▶ **Task goal**:
In the entries below, find the lines that contain the word "Wikimedia" and copy them.
====== Recorded information ======
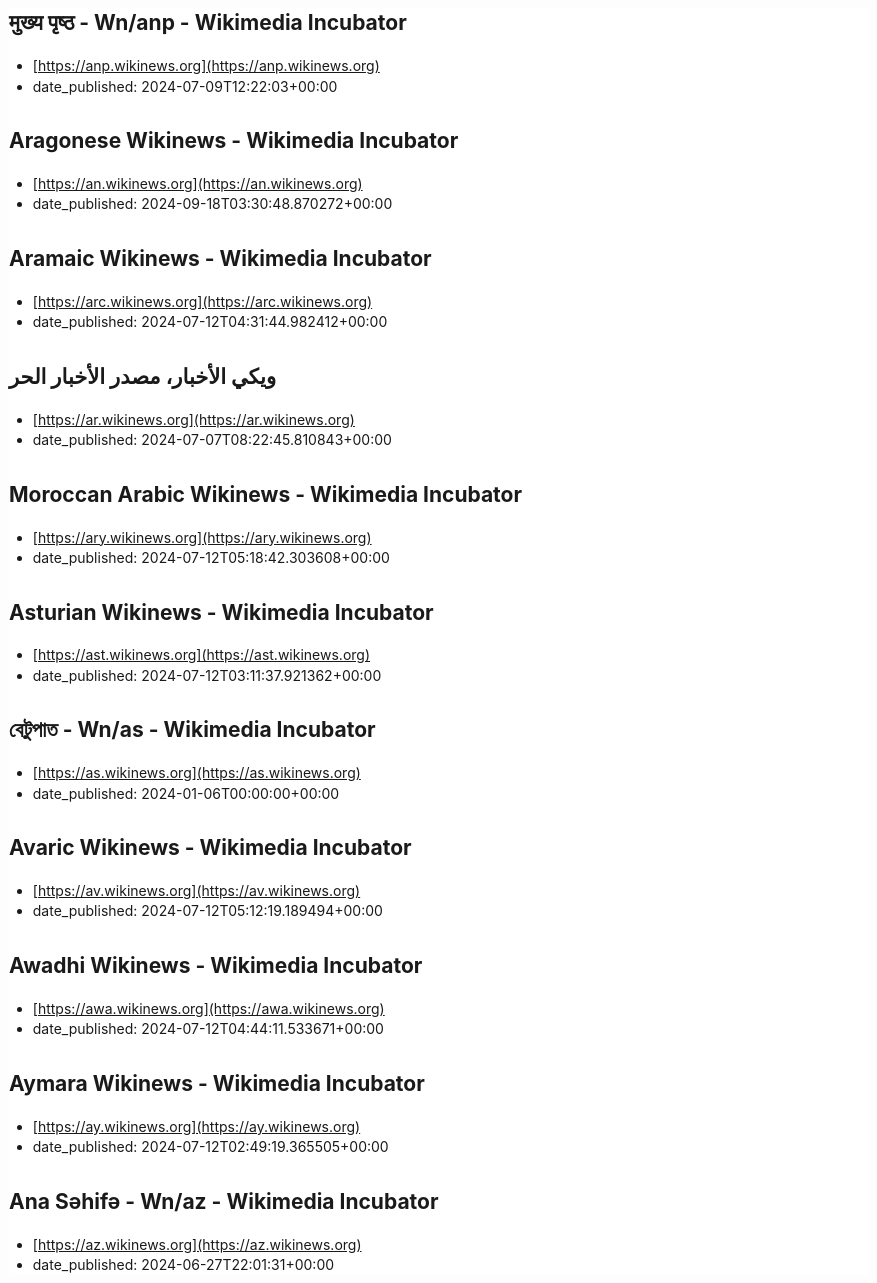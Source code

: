  ## मुख्य पृष्ठ - Wn/anp - Wikimedia Incubator
 - [https://anp.wikinews.org](https://anp.wikinews.org)
 - date_published: 2024-07-09T12:22:03+00:00

 ## Aragonese Wikinews - Wikimedia Incubator
 - [https://an.wikinews.org](https://an.wikinews.org)
 - date_published: 2024-09-18T03:30:48.870272+00:00

 ## Aramaic Wikinews - Wikimedia Incubator
 - [https://arc.wikinews.org](https://arc.wikinews.org)
 - date_published: 2024-07-12T04:31:44.982412+00:00

 ## ويكي الأخبار، مصدر الأخبار الحر
 - [https://ar.wikinews.org](https://ar.wikinews.org)
 - date_published: 2024-07-07T08:22:45.810843+00:00

 ## Moroccan Arabic Wikinews - Wikimedia Incubator
 - [https://ary.wikinews.org](https://ary.wikinews.org)
 - date_published: 2024-07-12T05:18:42.303608+00:00

 ## Asturian Wikinews - Wikimedia Incubator
 - [https://ast.wikinews.org](https://ast.wikinews.org)
 - date_published: 2024-07-12T03:11:37.921362+00:00

 ## বেটুপাত - Wn/as - Wikimedia Incubator
 - [https://as.wikinews.org](https://as.wikinews.org)
 - date_published: 2024-01-06T00:00:00+00:00

 ## Avaric Wikinews - Wikimedia Incubator
 - [https://av.wikinews.org](https://av.wikinews.org)
 - date_published: 2024-07-12T05:12:19.189494+00:00

 ## Awadhi Wikinews - Wikimedia Incubator
 - [https://awa.wikinews.org](https://awa.wikinews.org)
 - date_published: 2024-07-12T04:44:11.533671+00:00

 ## Aymara Wikinews - Wikimedia Incubator
 - [https://ay.wikinews.org](https://ay.wikinews.org)
 - date_published: 2024-07-12T02:49:19.365505+00:00

 ## Ana Səhifə - Wn/az - Wikimedia Incubator
 - [https://az.wikinews.org](https://az.wikinews.org)
 - date_published: 2024-06-27T22:01:31+00:00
======
▶ **Result for this task**:
:  ## मुख्य पृष्ठ - Wn/anp - Wikimedia Incubator
 ## Aragonese Wikinews - Wikimedia Incubator
 ## Aramaic Wikinews - Wikimedia Incubator
 ## Moroccan Arabic Wikinews - Wikimedia Incubator
 ## Asturian Wikinews - Wikimedia Incubator
 ## বেটুপাত - Wn/as - Wikimedia Incubator
 ## Avaric Wikinews - Wikimedia Incubator
 ## Awadhi Wikinews - Wikimedia Incubator
 ## Aymara Wikinews - Wikimedia Incubator
 ## Ana Səhifə - Wn/az - Wikimedia Incubator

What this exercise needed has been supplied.